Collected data
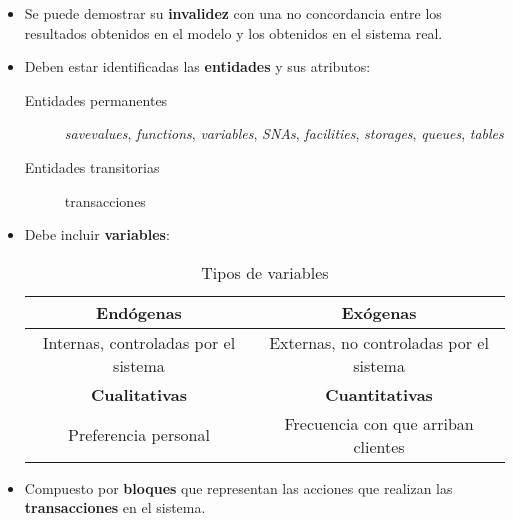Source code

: \documentclass[12pt, a4paper, twoside]{paquetes-apunte/apunte}
\begin{document}
\begin{itemize}
  \item Se puede demostrar su \textbf{invalidez} con una no concordancia entre
    los resultados obtenidos en el modelo y los obtenidos en el sistema real.

  \item Deben estar identificadas las \textbf{entidades} y sus atributos:
  \begin{description}
    \item[Entidades permanentes] \emph{savevalues}, \emph{functions},
      \emph{variables}, \emph{SNAs}, \emph{facilities}, \emph{storages},
      \emph{queues}, \emph{tables}
    \item[Entidades transitorias] transacciones
  \end{description}

  \item Debe incluir \textbf{variables}:

  \begin{table}[h]
    \centering
    \begin{tabular}{|c|c|}
      \hline
      \textbf{Endógenas} & \textbf{Exógenas} \\
      \hline
      Internas, controladas por el sistema & Externas, no controladas por el sistema \\
      \hline
      \hline
      \textbf{Cualitativas} & \textbf{Cuantitativas} \\
      \hline
      Preferencia personal & Frecuencia con que arriban clientes \\
      \hline
    \end{tabular}
    \caption{Tipos de variables}
  \end{table}

  \item Compuesto por \textbf{bloques} que representan las acciones que realizan
    las \textbf{transacciones} en el sistema.
\end{itemize}
\end{document}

**What is being asked:** Where a line of the data holds "transacciones", show that line.

**Answer space:**
    \item[Entidades transitorias] transacciones
    las \textbf{transacciones} en el sistema.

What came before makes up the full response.